- [WORK REQUIRED]
For the material that follows, work out how many lines hold the word "发现HTTP响应里含有Via" and answer only with the number.

- - - -

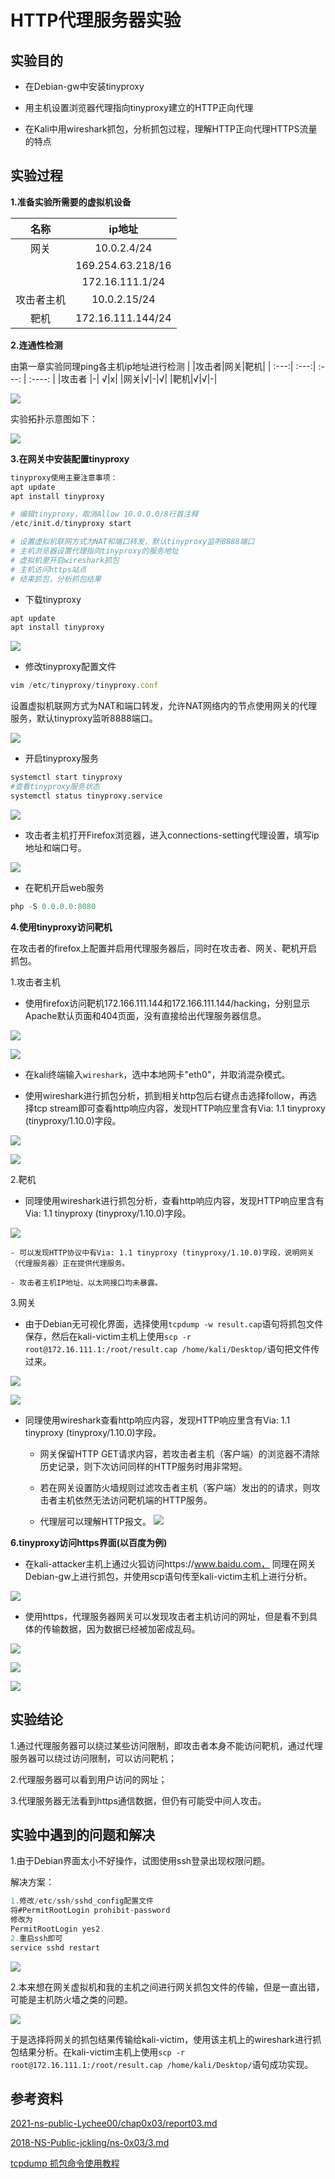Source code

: # HTTP代理服务器实验

## 实验目的
- 在Debian-gw中安装tinyproxy

- 用主机设置浏览器代理指向tinyproxy建立的HTTP正向代理

- 在Kali中用wireshark抓包，分析抓包过程，理解HTTP正向代理HTTPS流量的特点

## 实验过程
**1.准备实验所需要的虚拟机设备**


|      名称      |       ip地址       |
| :------------: | :---------------: |
|网关|10.0.2.4/24 |
||169.254.63.218/16|
||172.16.111.1/24 |
|攻击者主机|10.0.2.15/24|
|靶机|172.16.111.144/24|

**2.连通性检测**


由第一章实验同理ping各主机ip地址进行检测
|     |攻击者|网关|靶机|
| :---:| :---:| :---: | :----: |
|攻击者	|-|	√|x|
|网关|√|-|√|
|靶机|√|√|-|

![](img/kali-attacker-ping.png)


实验拓扑示意图如下：

![](img/picture.jpg)


**3.在网关中安装配置tinyproxy**
```python
tinyproxy使用主要注意事项：
apt update
apt install tinyproxy

# 编辑tinyproxy，取消Allow 10.0.0.0/8行首注释
/etc/init.d/tinyproxy start

# 设置虚拟机联网方式为NAT和端口转发，默认tinyproxy监听8888端口
# 主机浏览器设置代理指向tinyproxy的服务地址
# 虚拟机里开启wireshark抓包
# 主机访问https站点
# 结束抓包，分析抓包结果
```

- 下载tinyproxy


```python
apt update
apt install tinyproxy
```


![](img/install-tinyproxy.png)


- 修改tinyproxy配置文件


```javascript
vim /etc/tinyproxy/tinyproxy.conf
```

设置虚拟机联网方式为NAT和端口转发，允许NAT网络内的节点使用网关的代理服务，默认tinyproxy监听8888端口。


![](img/edittinyproxy.png)


- 开启tinyproxy服务

```python
systemctl start tinyproxy
#查看tinyproxy服务状态
systemctl status tinyproxy.service
```

![](img/tinyproxy-status.png)

- 攻击者主机打开Firefox浏览器，进入connections-setting代理设置，填写ip地址和端口号。

![](img/firefox-proxy.png)

- 在靶机开启web服务

```javascript
php -S 0.0.0.0:8080
```

**4.使用tinyproxy访问靶机**

在攻击者的firefox上配置并启用代理服务器后，同时在攻击者、网关、靶机开启抓包。

1.攻击者主机

- 使用firefox访问靶机172.166.111.144和172.166.111.144/hacking，分别显示Apache默认页面和404页面，没有直接给出代理服务器信息。

![](img/apache2.png)

![](img/hacker-not-found.png)

- 在kali终端输入```wireshark```，选中本地网卡"eth0"，并取消混杂模式。

- 使用wireshark进行抓包分析，抓到相关http包后右键点击选择follow，再选择tcp stream即可查看http响应内容，发现HTTP响应里含有Via: 1.1 tinyproxy (tinyproxy/1.10.0)字段。

![](img/follow.png)

![](img/attacker-wireshark.png)

2.靶机

- 同理使用wireshark进行抓包分析，查看http响应内容，发现HTTP响应里含有Via: 1.1 tinyproxy (tinyproxy/1.10.0)字段。

![](img/victim-wireshark.png)

    - 可以发现HTTP协议中有Via: 1.1 tinyproxy (tinyproxy/1.10.0)字段，说明网关（代理服务器）正在提供代理服务。
    
    - 攻击者主机IP地址、以太网接口均未暴露。
    

3.网关
- 由于Debian无可视化界面，选择使用```tcpdump -w result.cap```语句将抓包文件保存，然后在kali-victim主机上使用```scp -r root@172.16.111.1:/root/result.cap /home/kali/Desktop/```语句把文件传过来。

![](img/tcpdump.png)

![](img/kaliscp.png)

- 同理使用wireshark查看http响应内容，发现HTTP响应里含有Via: 1.1 tinyproxy (tinyproxy/1.10.0)字段。

    - 网关保留HTTP GET请求内容，若攻击者主机（客户端）的浏览器不清除历史记录，则下次访问同样的HTTP服务时用非常短。

    - 若在网关设置防火墙规则过滤攻击者主机（客户端）发出的的请求，则攻击者主机依然无法访问靶机端的HTTP服务。

    - 代理层可以理解HTTP报文。
![](img/gw-wireshark.jpg)

**6.tinyproxy访问https界面(以百度为例)**

- 在kali-attacker主机上通过火狐访问https://www.baidu.com， 同理在网关Debian-gw上进行抓包，并使用scp语句传至kali-victim主机上进行分析。

![](img/baidu.png)

- 使用https，代理服务器网关可以发现攻击者主机访问的网址，但是看不到具体的传输数据，因为数据已经被加密成乱码。

![](img/httpswireshark1.png)

![](img/httpswireshark2.png)

![](img/httpswireshark3.png)


## 实验结论

1.通过代理服务器可以绕过某些访问限制，即攻击者本身不能访问靶机，通过代理服务器可以绕过访问限制，可以访问靶机；

2.代理服务器可以看到用户访问的网址；

3.代理服务器无法看到https通信数据，但仍有可能受中间人攻击。


## 实验中遇到的问题和解决
1.由于Debian界面太小不好操作，试图使用ssh登录出现权限问题。

解决方案：

```javascript
1.修改/etc/ssh/sshd_config配置文件
将#PermitRootLogin prohibit-password
修改为
PermitRootLogin yes2.
2.重启ssh即可
service sshd restart
```

![](img/ssh-debian.png)

2.本来想在网关虚拟机和我的主机之间进行网关抓包文件的传输，但是一直出错，可能是主机防火墙之类的问题。

![](img/scp-failed.png)

于是选择将网关的抓包结果传输给kali-victim，使用该主机上的wireshark进行抓包结果分析。在kali-victim主机上使用```scp -r root@172.16.111.1:/root/result.cap /home/kali/Desktop/```语句成功实现。



## 参考资料

[2021-ns-public-Lychee00/chap0x03/report03.md](https://github.com/CUCCS/2021-ns-public-Lychee00/blob/chap0x03/chap0x03/report03.md)

[2018-NS-Public-jckling/ns-0x03/3.md](https://github.com/CUCCS/2018-NS-Public-jckling/blob/master/ns-0x03/3.md)

[tcpdump 抓包命令使用教程](https://zhuanlan.zhihu.com/p/74812069)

- - - -

- [SOLUTION TO THE EXERCISE]
3